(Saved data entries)
○ ○ ○ ○

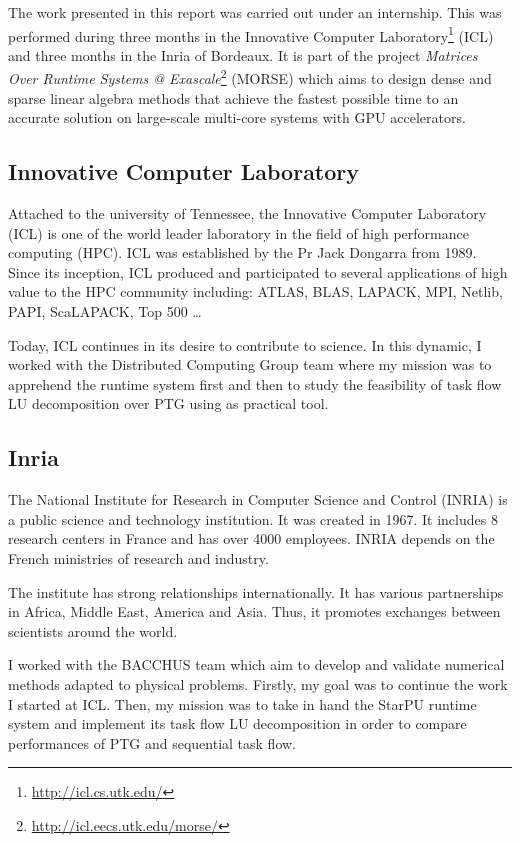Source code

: The work presented in this report was carried out under an internship. This was performed during three months in the Innovative Computer Laboratory\footnote{\url{http://icl.cs.utk.edu/}} (ICL) and three months in the Inria of Bordeaux. It is part of the project \emph{Matrices Over Runtime Systems @ Exascale}\footnote{\url{http://icl.eecs.utk.edu/morse/}} (MORSE) which aims to design dense and sparse linear algebra methods that achieve the fastest possible time to an accurate solution on large-scale multi-core systems with GPU accelerators.

\subsection*{Innovative Computer Laboratory}
Attached to the university of Tennessee, the Innovative Computer Laboratory (ICL) is one of the world leader laboratory in the field of high performance computing (HPC). ICL was established by the Pr Jack Dongarra from 1989. Since its inception, ICL produced and participated to several applications of high value to the HPC community including: ATLAS, BLAS, LAPACK, MPI, Netlib, PAPI, ScaLAPACK, Top 500 \dots

Today, ICL continues in its desire to contribute to science. In this dynamic, I worked with the Distributed Computing Group team where my mission was to apprehend the \dague runtime system first and then to study the feasibility of task flow LU decomposition over PTG using \dague as practical tool.

\subsection*{Inria}
The National Institute for Research in Computer Science and Control (INRIA) is a public science and technology institution. It was created in 1967. It includes 8 research centers in France and has over 4000 employees. INRIA depends on the French ministries of research and industry.

The institute has strong relationships internationally. It has various partnerships in Africa, Middle East, America and Asia. Thus, it promotes exchanges between scientists around the world.

I worked with the BACCHUS team which aim to develop and validate numerical methods adapted to physical problems. Firstly, my goal was to continue the work I started at ICL. Then, my mission was to take in hand the StarPU runtime system and implement its task flow LU decomposition in order to compare performances of PTG and sequential task flow.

○ ○ ○ ○

◆ What you need to do ◆
In the entries above, find each line with the string "subsection" and copy it.

◆ Answer space ◆
\subsection*{Innovative Computer Laboratory}
\subsection*{Inria}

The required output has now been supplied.